Los pasados días 27 y 28 de agosto se celebraron las fiestas de estos dos Santos. Primero, el de la madre, el 27, y el día siguiente, el de San Agustín, su hijo.
Por vez primera escribo de ambos en un solo espacio, inspirada en que San Agustín atribuye su conversión a las oraciones incesantes de su madre. Es que Agustín, antes de ser santo, fue un gran pecador, y su madre, una gran orante que nunca desmayó hasta ver a su hijo converso.
Y fue tan grande su conversión que sirvió como testimonio no solo a las almas que convivieron en su época, sino a tantas que, luego de su muerte y gracias a la lectura, no solo de su testimonio de vida en su diario titulado «Confesiones», sino también por los escritos que recogen sus reflexiones sobre las Sagradas Escrituras. A la vez, sus cartas dirigidas a tantas personas que en su época vivían en la oscuridad gracias a la confusión de tantas ideologías extrañas que, como hoy, coexisten en nuestro diario vivir. Pero gracias a la luz del Espíritu Santo, les enseñó la verdadera doctrina con el fin de sacar a los herejes de su error, al menos a aquellos que sinceramente buscaban la verdad, como él una vez lo hizo. Y es que valga la aclaración: él, en su juventud, estuvo involucrado en diferentes herejías y no fue hasta que se encontró con la prédica de San Ambrosio donde el Espíritu Santo le tocó, comenzando así su conversión hasta llegar a la santidad y a la conquista de almas por su gran celo apostólico.

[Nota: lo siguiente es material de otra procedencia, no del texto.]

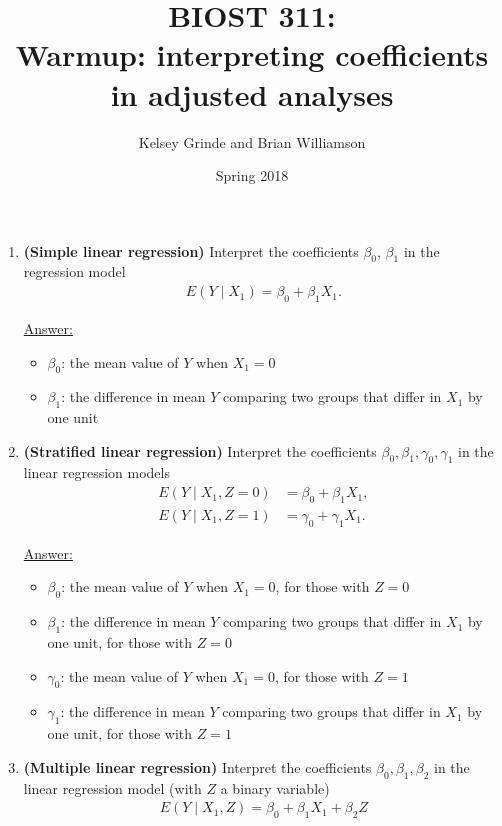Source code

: \documentclass{article}
\begin{document}
\title{BIOST 311: \\ Warmup: interpreting coefficients in adjusted analyses}
\author{Kelsey Grinde and Brian Williamson}
\date{Spring 2018}

\maketitle

\begin{enumerate}
\item \textbf{(Simple linear regression)} Interpret the coefficients $\beta_0$, $\beta_1$ in the regression model 
\begin{align*}
E(Y \mid X_1) = \beta_0 + \beta_1 X_1.
\end{align*}

\color{blue}
\underline{Answer:} 
\begin{itemize}
\item $\beta_0$: the mean value of $Y$ when $X_1 = 0$
\item $\beta_1$: the difference in mean $Y$ comparing two groups that differ in $X_1$ by one unit
\end{itemize} 
\color{black}

\item \textbf{(Stratified linear regression)} Interpret the coefficients $\beta_0, \beta_1, \gamma_0, \gamma_1$ in the linear regression models
\begin{align*}
E(Y \mid X_1, Z = 0) &= \beta_0 + \beta_1 X_1, \\
E(Y \mid X_1, Z = 1) &= \gamma_0 + \gamma_1 X_1.
\end{align*}

\color{blue}
\underline{Answer:} 
\begin{itemize}
\item $\beta_0$: the mean value of $Y$ when $X_1 = 0$, for those with $Z = 0$
\item $\beta_1$: the difference in mean $Y$ comparing two groups that differ in $X_1$ by one unit, for those with $Z = 0$
\item $\gamma_0$: the mean value of $Y$ when $X_1 = 0$, for those with $Z = 1$
\item $\gamma_1$: the difference in mean $Y$ comparing two groups that differ in $X_1$ by one unit, for those with $Z = 1$
\end{itemize} 
\color{black}

\newpage
\item \textbf{(Multiple linear regression)} Interpret the coefficients $\beta_0, \beta_1, \beta_2$ in the linear regression model (with $Z$ a binary variable)
\begin{align*}
E(Y \mid X_1, Z) = \beta_0 + \beta_1 X_1 + \beta_2 Z
\end{align*}


\end{enumerate}
\end{document}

Les comparto un sabio consejo tomado de sus palabras: “El hombre debe esforzarse por evitar la ignorancia, la cual es culpable, porque ignora por su descuido, lo que, puesta la debida diligencia, debiera saber.» También dijo:
«El Señor, mi Dios, instruye al que en El cree, y consuela al que en El espera, exhorta al que le ama, presta su ayuda al que se esfuerza y escucha al que le invoca.» Así como:
«No se te imputa como culpa la ignorancia involuntaria, sino tu negligencia en averiguar lo que no sabes”.
San Agustín, alcanzó el orden episcopal. Su actividad como Obispo de Hipona fue enorme y variada. Predicó en todo tiempo y en muchos lugares, escribió incansablemente, polemizó con aquellos que van en contra de la ortodoxia de la doctrina cristiana de aquel entonces, presidió concilios y resolvió los problemas más diversos que le presentaban sus fieles. Se enfrentó a maniqueos, donatistas, arrianos, académicos, etc.

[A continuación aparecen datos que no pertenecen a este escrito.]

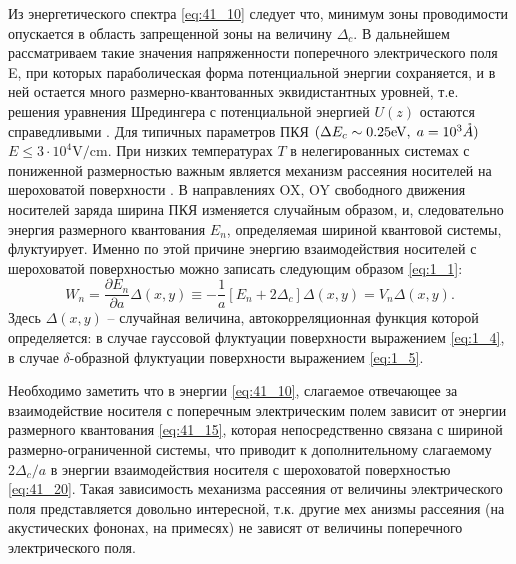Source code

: Из энергетического спектра \eqref{eq:41_10} следует что, минимум зоны проводимости опускается в область запрещенной зоны на величину $\Delta _{c} $. В дальнейшем рассматриваем такие значения напряженности поперечного электрического поля E, при которых параболическая форма потенциальной энергии сохраняется, и в ней остается много размерно-квантованных эквидистантных уровней, т.е. решения уравнения Шредингера с потенциальной энергией $U(z)$ остаются справедливыми \cite{Kanarovskii1995}. Для типичных параметров ПКЯ $(\Delta E_{c} \sim 0.25\mathrm{eV}, \; a=10^3 \AA)$ $E\le 3\cdot 10^4 \mathrm{V/cm}$. При низких температурах $T$ в нелегированных системах с пониженной размерностью важным является механизм рассеяния носителей на шероховатой поверхности \cite{Sakaki1987,Vurgaftman1999}. В направлениях OX, OY свободного движения носителей заряда ширина ПКЯ изменяется случайным образом, и, следовательно энергия размерного квантования $E_n$, определяемая шириной квантовой системы, флуктуирует. Именно по этой причине энергию взаимодействия носителей с шероховатой поверхностью можно записать следующим образом \eqref{eq:1_1}:
\begin{equation} \label{eq:41_20}
W_{n} =\frac{\partial E_n }{\partial a} \Delta(x,y) \equiv -\frac{1}{a} \left[ E_n +2\Delta_c \right] \Delta (x,y)=V_n \Delta (x,y).
\end{equation}
Здесь $\Delta (x,y)$ -- случайная величина, автокорреляционная функция которой определяется: в случае гауссовой флуктуации поверхности выражением \eqref{eq:1_4}, в случае $\delta$-образной флуктуации поверхности выражением \eqref{eq:1_5}.

Необходимо заметить что в энергии \eqref{eq:41_10}, слагаемое отвечающее за взаимодействие носителя с поперечным электрическим полем зависит от энергии размерного квантования \eqref{eq:41_15}, которая непосредственно связана с шириной размерно-ограниченной системы, что приводит к дополнительному слагаемому $2\Delta_c / a$ в энергии взаимодействия носителя с шероховатой поверхностью \eqref{eq:41_20}. Такая зависимость механизма рассеяния от величины электрического поля представляется довольно интересной, т.к. другие мех анизмы рассеяния (на акустических фононах, на примесях) не зависят от величины поперечного электрического поля.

Su gran humildad se reflejan en estas palabras con que él dio fin a su grandiosa obra: “Pienso haber saldado, con la ayuda de Dios, la deuda contraída. Aquéllos a quienes le parezca que me he quedado corto o que me he excedido, han de perdonarme. Y quienes crean que lo hecho es lo justo, no me lo agradezcan a mí, sino a Dios conmigo”. (XX, 30,6).

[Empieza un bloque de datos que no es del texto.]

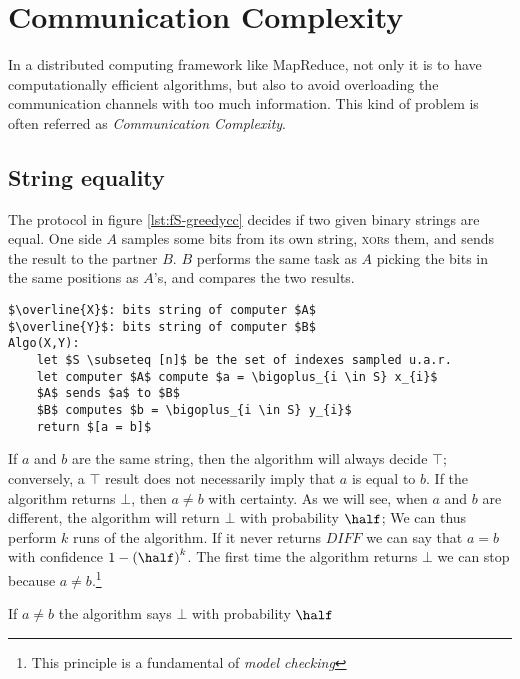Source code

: \chapter{Communication Complexity}

In a distributed computing framework like MapReduce, not only it is to have computationally efficient algorithms, but also to avoid overloading the communication channels with too much information. This kind of problem is often referred as \emph{Communication Complexity}.

\section{String equality}
The protocol in figure \ref{lst:fS-greedycc} decides if two given binary strings are equal. One side $A$ samples some bits from its own string, \textsc{xor}s them, and sends the result to the partner $B$. $B$ performs the same task as $A$ picking the bits in the same positions as $A$'s, and compares the two results.
\begin{lstlisting}[caption={Greedy algorithm},label={lst:fS-greedycc}]
$\overline{X}$: bits string of computer $A$
$\overline{Y}$: bits string of computer $B$
Algo(X,Y):
    let $S \subseteq [n]$ be the set of indexes sampled u.a.r.
    let computer $A$ compute $a = \bigoplus_{i \in S} x_{i}$
    $A$ sends $a$ to $B$
    $B$ computes $b = \bigoplus_{i \in S} y_{i}$
    return $[a = b]$
\end{lstlisting}

If $a$ and $b$ are the same string, then the algorithm will always decide $\top$; conversely, a $\top$ result does not necessarily imply that $a$ is equal to $b$. If the algorithm returns $\bot$, then $a \neq b$ with certainty. As we will see, when $a$ and $b$ are different, the algorithm will return $\bot$ with probability $\half$;
We can thus perform $k$ runs of the algorithm. If it never returns $DIFF$ we can say that $a = b$ with confidence $1 - \left( \half \right)^k$. The first time the algorithm returns $\bot$ we can stop because $a \neq b$.\footnote{This principle is a fundamental of \emph{model checking}}

\begin{theorem}
    If $a \neq b$ the algorithm says $\bot$ with probability $\half$
\end{theorem}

Termino estas líneas agradeciendo a Dios las vidas de estos grandes santos: Santa Mónica, madre ejemplar y ferviente intercesora, quien con su amor inquebrantable y sus oraciones constantes nos testimonia sobre el poder de la fe y a San Agustín, un corazón que se transformó de pecador a santo, que nos enseña que la búsqueda de la verdad y la iluminación del Espíritu Santo transforman nuestras vidas. Juntos, son un testimonio viviente de que, con fe y entrega, se puede redimir incluso el alma más errante y, a través del amor y la sabiduría, dejar un legado que inspire a generaciones enteras. Que su ejemplo nos motive a abrazar nuestra propia fe con la misma pasión y devoción.